# The task
The full set of entries below should be transcribed exactly.

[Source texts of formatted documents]
%%
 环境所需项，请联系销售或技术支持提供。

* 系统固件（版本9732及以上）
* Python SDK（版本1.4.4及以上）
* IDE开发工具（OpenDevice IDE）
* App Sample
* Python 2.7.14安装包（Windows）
%%
# Answer to this task
 环境所需项，请联系销售或技术支持提供。

* 系统固件（版本9732及以上）
* Python SDK（版本1.4.4及以上）
* IDE开发工具（OpenDevice IDE）
* App Sample
* Python 2.7.14安装包（Windows）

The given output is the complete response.